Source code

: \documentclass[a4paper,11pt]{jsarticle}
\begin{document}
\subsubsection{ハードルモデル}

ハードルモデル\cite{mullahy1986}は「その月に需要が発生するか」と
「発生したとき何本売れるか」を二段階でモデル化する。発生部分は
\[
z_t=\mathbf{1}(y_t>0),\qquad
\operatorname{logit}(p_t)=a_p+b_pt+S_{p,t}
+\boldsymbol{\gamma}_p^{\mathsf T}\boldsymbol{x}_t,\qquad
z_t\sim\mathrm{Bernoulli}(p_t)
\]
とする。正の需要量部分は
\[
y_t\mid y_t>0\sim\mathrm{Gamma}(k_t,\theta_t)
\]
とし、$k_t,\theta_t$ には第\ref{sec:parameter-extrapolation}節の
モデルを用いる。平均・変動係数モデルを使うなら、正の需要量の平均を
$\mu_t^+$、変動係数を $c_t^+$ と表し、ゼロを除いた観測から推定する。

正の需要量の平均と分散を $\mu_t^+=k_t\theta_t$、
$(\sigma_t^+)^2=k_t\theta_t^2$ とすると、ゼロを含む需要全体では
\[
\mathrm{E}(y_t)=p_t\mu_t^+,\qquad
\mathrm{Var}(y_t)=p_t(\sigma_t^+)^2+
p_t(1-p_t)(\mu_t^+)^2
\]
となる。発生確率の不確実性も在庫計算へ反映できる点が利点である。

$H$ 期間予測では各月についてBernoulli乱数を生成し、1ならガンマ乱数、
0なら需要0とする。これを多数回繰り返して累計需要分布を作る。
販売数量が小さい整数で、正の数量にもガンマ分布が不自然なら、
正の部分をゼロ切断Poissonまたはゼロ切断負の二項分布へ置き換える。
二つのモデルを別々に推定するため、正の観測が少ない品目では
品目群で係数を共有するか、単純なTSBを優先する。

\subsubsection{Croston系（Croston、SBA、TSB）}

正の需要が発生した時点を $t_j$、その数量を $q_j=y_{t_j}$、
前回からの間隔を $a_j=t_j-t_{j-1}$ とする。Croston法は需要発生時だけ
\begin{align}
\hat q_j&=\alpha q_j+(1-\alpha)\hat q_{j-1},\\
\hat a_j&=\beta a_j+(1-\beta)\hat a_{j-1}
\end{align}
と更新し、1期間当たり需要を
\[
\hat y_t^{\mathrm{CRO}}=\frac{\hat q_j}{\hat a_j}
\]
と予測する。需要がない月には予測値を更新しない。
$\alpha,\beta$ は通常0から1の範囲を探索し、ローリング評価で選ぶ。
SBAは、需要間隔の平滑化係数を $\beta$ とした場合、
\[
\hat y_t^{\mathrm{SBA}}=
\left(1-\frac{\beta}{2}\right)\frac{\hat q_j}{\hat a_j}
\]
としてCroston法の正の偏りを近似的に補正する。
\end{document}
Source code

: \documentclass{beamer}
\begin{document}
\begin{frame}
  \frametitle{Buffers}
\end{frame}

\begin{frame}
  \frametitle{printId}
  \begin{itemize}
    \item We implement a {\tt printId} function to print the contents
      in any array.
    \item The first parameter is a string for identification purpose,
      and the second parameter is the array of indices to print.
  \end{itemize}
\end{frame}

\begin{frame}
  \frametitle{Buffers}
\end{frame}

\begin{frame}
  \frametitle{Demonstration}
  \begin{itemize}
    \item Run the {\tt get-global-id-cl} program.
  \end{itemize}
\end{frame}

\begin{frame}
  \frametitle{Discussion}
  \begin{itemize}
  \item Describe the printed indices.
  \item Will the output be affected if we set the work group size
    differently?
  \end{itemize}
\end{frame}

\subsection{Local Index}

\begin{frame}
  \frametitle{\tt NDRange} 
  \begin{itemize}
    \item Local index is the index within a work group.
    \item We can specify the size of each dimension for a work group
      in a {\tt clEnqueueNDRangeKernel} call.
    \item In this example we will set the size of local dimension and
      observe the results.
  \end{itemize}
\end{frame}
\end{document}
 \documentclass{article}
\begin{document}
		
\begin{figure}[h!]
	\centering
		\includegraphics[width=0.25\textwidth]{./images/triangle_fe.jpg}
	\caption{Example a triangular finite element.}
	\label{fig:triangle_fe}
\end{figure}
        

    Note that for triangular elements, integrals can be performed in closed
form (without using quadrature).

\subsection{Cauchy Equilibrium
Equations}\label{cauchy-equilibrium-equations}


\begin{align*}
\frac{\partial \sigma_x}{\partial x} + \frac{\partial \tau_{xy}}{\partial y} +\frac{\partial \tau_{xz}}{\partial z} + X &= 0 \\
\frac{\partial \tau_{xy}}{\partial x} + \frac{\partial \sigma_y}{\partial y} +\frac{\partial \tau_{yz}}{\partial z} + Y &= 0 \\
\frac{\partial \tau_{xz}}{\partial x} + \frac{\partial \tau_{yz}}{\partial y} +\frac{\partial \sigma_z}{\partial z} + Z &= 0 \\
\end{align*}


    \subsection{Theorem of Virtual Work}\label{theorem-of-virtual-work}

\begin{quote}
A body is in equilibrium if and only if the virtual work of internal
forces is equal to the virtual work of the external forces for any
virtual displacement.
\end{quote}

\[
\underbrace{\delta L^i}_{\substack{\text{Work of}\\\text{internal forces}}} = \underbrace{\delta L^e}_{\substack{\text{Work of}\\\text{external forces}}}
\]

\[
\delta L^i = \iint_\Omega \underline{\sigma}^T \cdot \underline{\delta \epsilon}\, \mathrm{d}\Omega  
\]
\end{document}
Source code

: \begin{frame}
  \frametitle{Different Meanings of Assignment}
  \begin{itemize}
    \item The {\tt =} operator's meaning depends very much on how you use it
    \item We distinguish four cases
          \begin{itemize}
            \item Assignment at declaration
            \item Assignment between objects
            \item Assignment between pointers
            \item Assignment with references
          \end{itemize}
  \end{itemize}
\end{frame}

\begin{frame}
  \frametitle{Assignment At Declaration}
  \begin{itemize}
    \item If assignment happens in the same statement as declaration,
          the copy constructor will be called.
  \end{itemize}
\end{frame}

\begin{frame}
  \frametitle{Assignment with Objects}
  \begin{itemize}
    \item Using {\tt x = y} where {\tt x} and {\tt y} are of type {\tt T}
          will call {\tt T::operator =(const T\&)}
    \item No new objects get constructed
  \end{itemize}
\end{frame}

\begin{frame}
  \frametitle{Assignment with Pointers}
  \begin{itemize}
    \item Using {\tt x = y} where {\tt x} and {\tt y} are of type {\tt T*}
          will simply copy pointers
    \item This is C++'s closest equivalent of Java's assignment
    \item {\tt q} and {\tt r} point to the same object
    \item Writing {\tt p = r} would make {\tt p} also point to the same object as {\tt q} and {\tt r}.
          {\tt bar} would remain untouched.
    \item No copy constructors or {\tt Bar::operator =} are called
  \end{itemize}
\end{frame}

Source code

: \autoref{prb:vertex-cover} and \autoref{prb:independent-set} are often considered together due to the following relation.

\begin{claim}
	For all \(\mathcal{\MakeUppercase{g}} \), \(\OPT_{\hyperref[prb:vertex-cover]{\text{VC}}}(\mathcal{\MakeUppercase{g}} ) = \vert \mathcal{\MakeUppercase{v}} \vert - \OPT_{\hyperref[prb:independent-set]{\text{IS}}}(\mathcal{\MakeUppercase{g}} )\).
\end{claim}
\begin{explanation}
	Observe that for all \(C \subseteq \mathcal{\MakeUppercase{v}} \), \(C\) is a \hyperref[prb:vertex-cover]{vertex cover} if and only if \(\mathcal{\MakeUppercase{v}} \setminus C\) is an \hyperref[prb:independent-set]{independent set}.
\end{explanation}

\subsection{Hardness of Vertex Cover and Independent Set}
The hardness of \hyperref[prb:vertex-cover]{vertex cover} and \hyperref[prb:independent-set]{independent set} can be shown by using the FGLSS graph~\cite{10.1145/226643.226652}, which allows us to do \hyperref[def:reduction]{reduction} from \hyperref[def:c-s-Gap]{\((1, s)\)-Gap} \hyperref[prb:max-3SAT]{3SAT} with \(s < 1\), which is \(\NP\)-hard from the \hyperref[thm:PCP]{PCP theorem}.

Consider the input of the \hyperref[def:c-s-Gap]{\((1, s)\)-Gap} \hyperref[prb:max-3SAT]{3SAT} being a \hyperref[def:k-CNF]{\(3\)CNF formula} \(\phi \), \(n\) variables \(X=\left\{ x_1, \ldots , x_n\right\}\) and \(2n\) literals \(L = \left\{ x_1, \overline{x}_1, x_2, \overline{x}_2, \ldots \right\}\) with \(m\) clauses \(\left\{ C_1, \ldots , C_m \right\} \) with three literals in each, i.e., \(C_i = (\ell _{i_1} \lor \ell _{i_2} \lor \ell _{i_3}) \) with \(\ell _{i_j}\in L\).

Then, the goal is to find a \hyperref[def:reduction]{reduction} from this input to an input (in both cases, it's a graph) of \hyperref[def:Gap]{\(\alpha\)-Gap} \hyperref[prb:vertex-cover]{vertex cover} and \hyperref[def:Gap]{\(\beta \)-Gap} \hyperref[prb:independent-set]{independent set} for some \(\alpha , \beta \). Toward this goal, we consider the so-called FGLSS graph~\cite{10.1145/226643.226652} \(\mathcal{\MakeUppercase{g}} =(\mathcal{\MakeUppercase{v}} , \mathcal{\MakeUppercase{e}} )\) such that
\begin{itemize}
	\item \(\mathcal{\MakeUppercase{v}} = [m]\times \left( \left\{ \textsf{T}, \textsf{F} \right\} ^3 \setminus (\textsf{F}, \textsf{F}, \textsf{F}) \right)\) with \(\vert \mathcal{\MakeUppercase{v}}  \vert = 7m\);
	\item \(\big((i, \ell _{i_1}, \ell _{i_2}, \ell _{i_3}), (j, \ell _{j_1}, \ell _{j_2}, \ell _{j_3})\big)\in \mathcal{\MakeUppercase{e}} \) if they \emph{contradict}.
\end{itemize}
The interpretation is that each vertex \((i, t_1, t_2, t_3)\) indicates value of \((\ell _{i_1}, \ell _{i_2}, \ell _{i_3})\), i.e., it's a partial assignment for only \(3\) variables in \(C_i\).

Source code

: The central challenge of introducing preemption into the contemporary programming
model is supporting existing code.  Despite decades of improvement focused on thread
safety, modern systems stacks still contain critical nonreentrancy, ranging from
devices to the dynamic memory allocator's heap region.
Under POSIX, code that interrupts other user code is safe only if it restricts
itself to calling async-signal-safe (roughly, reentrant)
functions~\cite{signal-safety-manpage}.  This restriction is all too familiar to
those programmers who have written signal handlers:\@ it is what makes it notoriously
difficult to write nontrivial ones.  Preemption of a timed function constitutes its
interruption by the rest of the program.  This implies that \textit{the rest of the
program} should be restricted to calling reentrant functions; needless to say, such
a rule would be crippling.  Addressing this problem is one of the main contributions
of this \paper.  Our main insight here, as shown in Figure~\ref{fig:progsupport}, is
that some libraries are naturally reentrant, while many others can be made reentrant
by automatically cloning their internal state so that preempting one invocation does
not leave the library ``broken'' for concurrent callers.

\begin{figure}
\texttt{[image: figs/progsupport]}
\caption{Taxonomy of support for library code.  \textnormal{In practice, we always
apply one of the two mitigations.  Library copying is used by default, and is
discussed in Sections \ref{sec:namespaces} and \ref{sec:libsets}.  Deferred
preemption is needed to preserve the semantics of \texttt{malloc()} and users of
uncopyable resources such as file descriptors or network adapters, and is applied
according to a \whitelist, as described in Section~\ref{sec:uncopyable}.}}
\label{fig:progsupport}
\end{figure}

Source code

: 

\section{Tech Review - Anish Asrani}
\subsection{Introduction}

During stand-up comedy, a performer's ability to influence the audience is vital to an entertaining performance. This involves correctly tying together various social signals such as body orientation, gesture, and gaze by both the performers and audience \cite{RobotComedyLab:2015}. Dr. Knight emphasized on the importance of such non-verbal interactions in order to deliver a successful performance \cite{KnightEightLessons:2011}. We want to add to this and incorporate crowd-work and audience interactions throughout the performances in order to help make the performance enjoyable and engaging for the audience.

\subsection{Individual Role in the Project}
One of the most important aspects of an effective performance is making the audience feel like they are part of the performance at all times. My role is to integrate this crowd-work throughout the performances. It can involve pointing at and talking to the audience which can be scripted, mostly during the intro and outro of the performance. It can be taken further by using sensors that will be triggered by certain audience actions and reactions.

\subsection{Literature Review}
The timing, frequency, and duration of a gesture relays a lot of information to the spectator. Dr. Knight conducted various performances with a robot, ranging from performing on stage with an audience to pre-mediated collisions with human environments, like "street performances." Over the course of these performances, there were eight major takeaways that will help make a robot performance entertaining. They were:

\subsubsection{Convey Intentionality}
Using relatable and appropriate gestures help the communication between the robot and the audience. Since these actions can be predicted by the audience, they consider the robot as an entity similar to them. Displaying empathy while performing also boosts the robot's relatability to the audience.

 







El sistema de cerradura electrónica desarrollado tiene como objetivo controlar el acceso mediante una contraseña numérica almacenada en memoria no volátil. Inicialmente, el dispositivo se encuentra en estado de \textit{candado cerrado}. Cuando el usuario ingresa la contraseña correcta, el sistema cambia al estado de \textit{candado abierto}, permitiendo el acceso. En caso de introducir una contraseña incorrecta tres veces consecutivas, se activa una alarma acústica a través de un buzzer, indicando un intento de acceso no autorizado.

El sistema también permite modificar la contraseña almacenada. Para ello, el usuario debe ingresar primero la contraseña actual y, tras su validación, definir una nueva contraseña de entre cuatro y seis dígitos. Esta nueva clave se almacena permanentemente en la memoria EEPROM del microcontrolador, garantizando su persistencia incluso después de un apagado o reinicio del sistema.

* * * * *

Each line above that contains the string "virtual" should be identified and copied.

    \subsection{Theorem of Virtual Work}\label{theorem-of-virtual-work}
A body is in equilibrium if and only if the virtual work of internal
forces is equal to the virtual work of the external forces for any
virtual displacement.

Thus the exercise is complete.